Extract exactly the lines from the top of the records through the line containing "## Hi there", and keep pictures out of the copy.
Segment Start: DATA FOR REVIEW
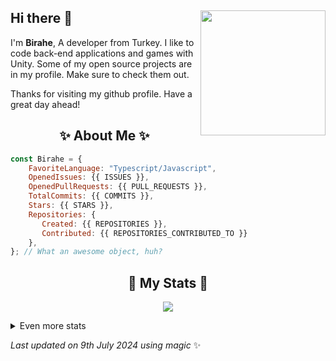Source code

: ## Hi there 👋 <img align="right" src="https://avatars.githubusercontent.com/u/54510753?s=400&u=e4d15ddfcc5587e3c7f12391bd15dd0d03cc0090&v=4" width="200" />
I'm **Birahe**, A developer from Turkey. I like to code back-end applications and games with Unity. Some of my open source projects are in my profile. Make sure to check them out.
  
Thanks for visiting my github profile. Have a great day ahead!
  
<h2 align="center"> ✨ About Me ✨</h2>

```js
const Birahe = {
    FavoriteLanguage: "Typescript/Javascript",
    OpenedIssues: {{ ISSUES }},
    OpenedPullRequests: {{ PULL_REQUESTS }},
    TotalCommits: {{ COMMITS }},
    Stars: {{ STARS }},
    Repositories: {
       Created: {{ REPOSITORIES }},
       Contributed: {{ REPOSITORIES_CONTRIBUTED_TO }}
    },
}; // What an awesome object, huh?
```
  
<h2 align="center"> 🚀 My Stats 🚀</h2>
<p align="center">
<img src="https://github-readme-streak-stats.herokuapp.com/?user=Birahe&theme=tokyonight">
</p>
<details>
  <summary>
      Even more stats
  </summary>
  <p align="center">
    <img src="https://github-profile-trophy.vercel.app/?username=Birahe&theme=dracula">
    <img src="https://github-readme-stats.vercel.app/api?username=Birahe&theme=tokyonight&count_private=true&show_icons=true&include_all_commits=true">
    <img src="https://github-readme-stats.vercel.app/api/wakatime?username=Birahe&theme=synthwave&langs_count=5&custom_title=Time%20Spent%20In...">
  </p>
</details>
  
<!-- Last updated on Tue Jul 09 2024 00:38:50 GMT+0000 (Coordinated Universal Time) ;-;-->
<i>Last updated on 9th July 2024 using magic</i> ✨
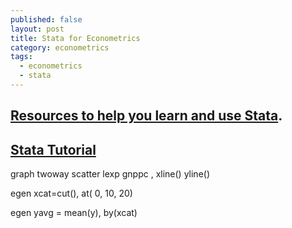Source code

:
 ```yaml
---
published: false
layout: post
title: Stata for Econometrics
category: econometrics
tags:
  - econometrics
  - stata
---
```

##  [Resources to help you learn and use Stata](http://www.ats.ucla.edu/stat/stata/). 


## [Stata Tutorial](http://data.princeton.edu/stata/)


graph twoway scatter lexp gnppc , xline() yline()


egen xcat=cut(), at( 0, 10, 20)

egen yavg = mean(y), by(xcat)
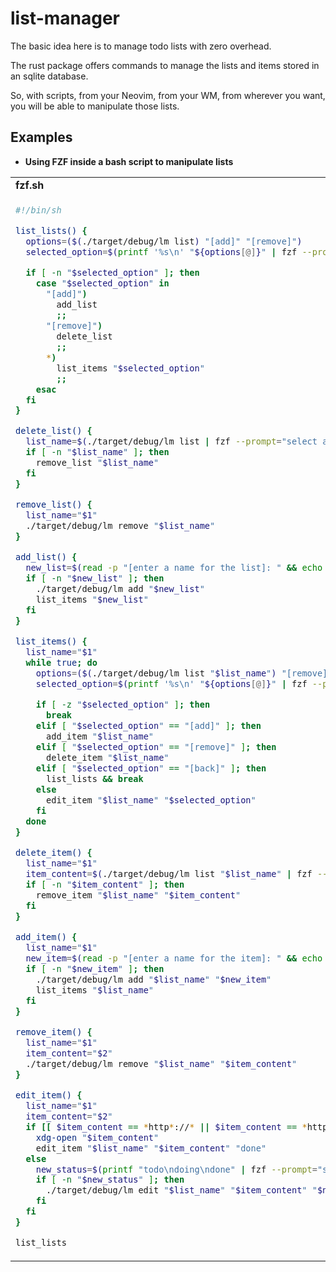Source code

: # list-manager

The basic idea here is to manage todo lists with zero overhead.

The rust package offers commands to manage the lists and items stored in an sqlite database.

So, with scripts, from your Neovim, from your WM, from wherever you want, you will be able to manipulate those lists.

## Examples

- **Using FZF inside a bash script to manipulate lists**

<table>
<tr>
<td><b>fzf.sh</b></td>
</tr>

<td>

```bash
#!/bin/sh

list_lists() {
  options=($(./target/debug/lm list) "[add]" "[remove]")
  selected_option=$(printf '%s\n' "${options[@]}" | fzf --prompt="select an option: ")

  if [ -n "$selected_option" ]; then
    case "$selected_option" in
      "[add]")
        add_list
        ;;
      "[remove]")
        delete_list
        ;;
      *)
        list_items "$selected_option"
        ;;
    esac
  fi
}

delete_list() {
  list_name=$(./target/debug/lm list | fzf --prompt="select a list to delete: ")
  if [ -n "$list_name" ]; then
    remove_list "$list_name"
  fi
}

remove_list() {
  list_name="$1"
  ./target/debug/lm remove "$list_name"
}

add_list() {
  new_list=$(read -p "[enter a name for the list]: " && echo "$REPLY")
  if [ -n "$new_list" ]; then
    ./target/debug/lm add "$new_list"
    list_items "$new_list"
  fi
}

list_items() {
  list_name="$1"
  while true; do
    options=($(./target/debug/lm list "$list_name") "[remove]" "[add]" "[back]")
    selected_option=$(printf '%s\n' "${options[@]}" | fzf --prompt="select an option: ")

    if [ -z "$selected_option" ]; then
      break
    elif [ "$selected_option" == "[add]" ]; then
      add_item "$list_name"
    elif [ "$selected_option" == "[remove]" ]; then
      delete_item "$list_name"
    elif [ "$selected_option" == "[back]" ]; then
      list_lists && break
    else
      edit_item "$list_name" "$selected_option"
    fi
  done
}

delete_item() {
  list_name="$1"
  item_content=$(./target/debug/lm list "$list_name" | fzf --prompt="select an item to delete: ")
  if [ -n "$item_content" ]; then
    remove_item "$list_name" "$item_content"
  fi
}

add_item() {
  list_name="$1"
  new_item=$(read -p "[enter a name for the item]: " && echo "$REPLY")
  if [ -n "$new_item" ]; then
    ./target/debug/lm add "$list_name" "$new_item"
    list_items "$list_name"
  fi
}

remove_item() {
  list_name="$1"
  item_content="$2"
  ./target/debug/lm remove "$list_name" "$item_content"
}

edit_item() {
  list_name="$1"
  item_content="$2"
  if [[ $item_content == *http*://* || $item_content == *https*://* ]]; then
    xdg-open "$item_content"
    edit_item "$list_name" "$item_content" "done"
  else
    new_status=$(printf "todo\ndoing\ndone" | fzf --prompt="select a status for the item: ")
    if [ -n "$new_status" ]; then
      ./target/debug/lm edit "$list_name" "$item_content" "$new_status"
    fi
  fi
}

list_lists
```
</td>
</table>
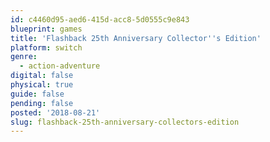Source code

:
 ```yaml
---
id: c4460d95-aed6-415d-acc8-5d0555c9e843
blueprint: games
title: 'Flashback 25th Anniversary Collector''s Edition'
platform: switch
genre:
  - action-adventure
digital: false
physical: true
guide: false
pending: false
posted: '2018-08-21'
slug: flashback-25th-anniversary-collectors-edition
---
```

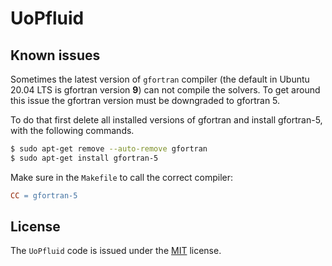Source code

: # UoPfluid



## Known issues

Sometimes the latest version of `gfortran` compiler (the default in Ubuntu 20.04 LTS is gfortran version **9**) can not compile the solvers. To get around this issue the gfortran version must be downgraded to gfortran 5. 

To do that first delete all installed versions of gfortran and install gfortran-5, with the following commands.

```bash
$ sudo apt-get remove --auto-remove gfortran
$ sudo apt-get install gfortran-5
```

Make sure in the `Makefile` to call the correct compiler:

```Makefile
CC = gfortran-5
```

## License
The `UoPfluid` code is issued under the [MIT](https://choosealicense.com/licenses/mit/) license.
Segment End: DATA FOR REVIEW
SOLVED EXERCISE »
Source code

: ## Hi there 👋 <img align="right" src="https://avatars.githubusercontent.com/u/54510753?s=400&u=e4d15ddfcc5587e3c7f12391bd15dd0d03cc0090&v=4" width="200" />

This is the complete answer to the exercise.